Data extracts
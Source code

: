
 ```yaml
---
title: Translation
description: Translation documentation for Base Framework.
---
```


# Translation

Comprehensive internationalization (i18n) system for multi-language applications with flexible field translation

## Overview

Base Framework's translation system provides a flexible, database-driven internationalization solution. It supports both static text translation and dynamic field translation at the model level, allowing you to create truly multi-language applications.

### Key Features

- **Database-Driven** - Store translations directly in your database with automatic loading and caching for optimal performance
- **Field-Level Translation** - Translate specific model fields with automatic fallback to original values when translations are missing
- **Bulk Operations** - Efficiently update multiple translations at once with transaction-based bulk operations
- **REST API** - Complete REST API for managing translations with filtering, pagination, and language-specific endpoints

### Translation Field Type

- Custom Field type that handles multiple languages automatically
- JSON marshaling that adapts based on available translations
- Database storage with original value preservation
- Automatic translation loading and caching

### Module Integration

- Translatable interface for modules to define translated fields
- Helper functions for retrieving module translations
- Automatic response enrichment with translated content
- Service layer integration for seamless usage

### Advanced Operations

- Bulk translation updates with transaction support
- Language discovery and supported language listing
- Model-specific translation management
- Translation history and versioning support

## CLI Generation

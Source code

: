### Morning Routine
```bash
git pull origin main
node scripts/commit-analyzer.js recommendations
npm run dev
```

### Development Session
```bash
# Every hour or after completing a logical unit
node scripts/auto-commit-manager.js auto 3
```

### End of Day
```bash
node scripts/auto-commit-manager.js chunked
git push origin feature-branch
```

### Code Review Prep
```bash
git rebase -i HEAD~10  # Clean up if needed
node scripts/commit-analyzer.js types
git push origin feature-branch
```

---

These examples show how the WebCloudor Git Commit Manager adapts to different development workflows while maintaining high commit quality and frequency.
* * *
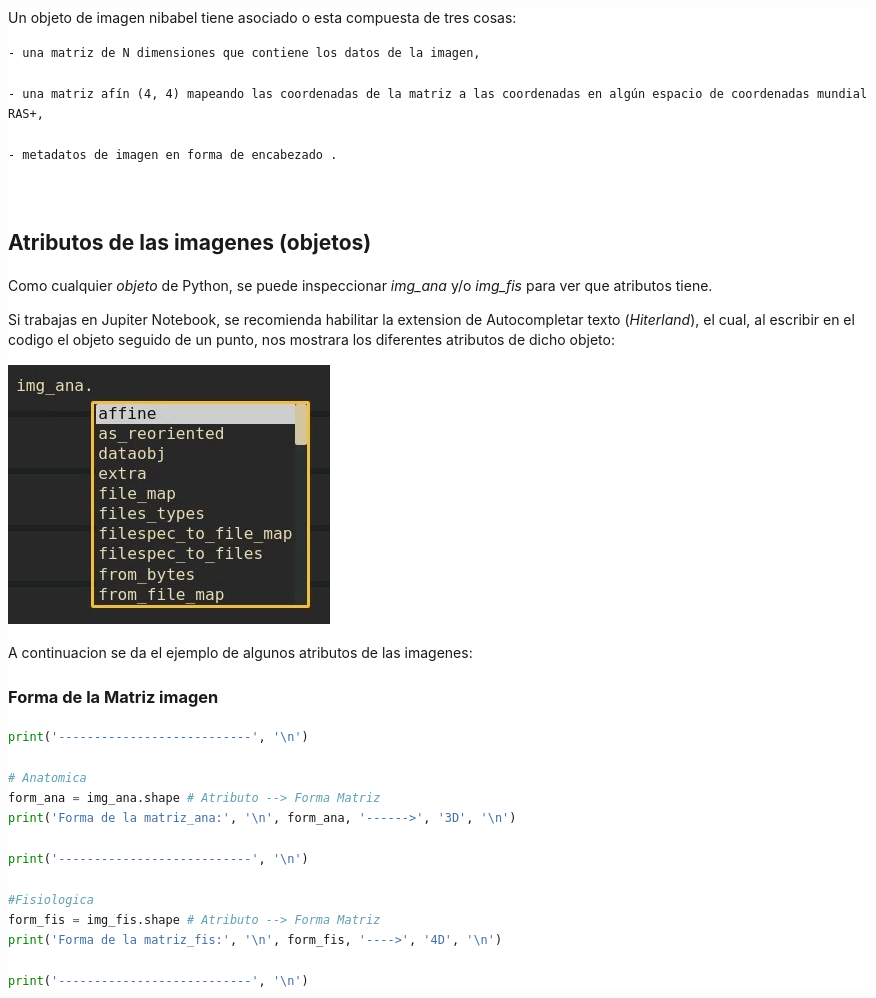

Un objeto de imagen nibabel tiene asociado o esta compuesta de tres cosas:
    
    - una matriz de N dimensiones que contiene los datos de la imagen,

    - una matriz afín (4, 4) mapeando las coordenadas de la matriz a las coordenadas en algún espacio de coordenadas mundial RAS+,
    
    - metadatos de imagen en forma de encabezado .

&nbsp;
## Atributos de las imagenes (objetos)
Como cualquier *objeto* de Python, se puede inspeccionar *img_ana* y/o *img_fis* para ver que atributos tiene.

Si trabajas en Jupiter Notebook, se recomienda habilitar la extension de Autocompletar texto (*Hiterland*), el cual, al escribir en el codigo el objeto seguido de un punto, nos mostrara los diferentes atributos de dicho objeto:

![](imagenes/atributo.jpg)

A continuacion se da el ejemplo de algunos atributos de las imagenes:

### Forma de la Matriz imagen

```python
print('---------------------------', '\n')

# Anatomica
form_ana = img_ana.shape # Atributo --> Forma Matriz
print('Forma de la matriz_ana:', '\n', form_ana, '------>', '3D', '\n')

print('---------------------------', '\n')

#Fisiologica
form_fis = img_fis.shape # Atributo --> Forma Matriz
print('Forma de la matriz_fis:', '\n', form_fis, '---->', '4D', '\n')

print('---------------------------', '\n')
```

Description of the task
Wherever the line holding "Un objeto de" falls in the entries above, copy exactly from it through the line holding "Como cualquier *objeto*", inclusive, and add nothing.

Output below
Un objeto de imagen nibabel tiene asociado o esta compuesta de tres cosas:
    
    - una matriz de N dimensiones que contiene los datos de la imagen,

    - una matriz afín (4, 4) mapeando las coordenadas de la matriz a las coordenadas en algún espacio de coordenadas mundial RAS+,
    
    - metadatos de imagen en forma de encabezado .

&nbsp;
## Atributos de las imagenes (objetos)
Como cualquier *objeto* de Python, se puede inspeccionar *img_ana* y/o *img_fis* para ver que atributos tiene.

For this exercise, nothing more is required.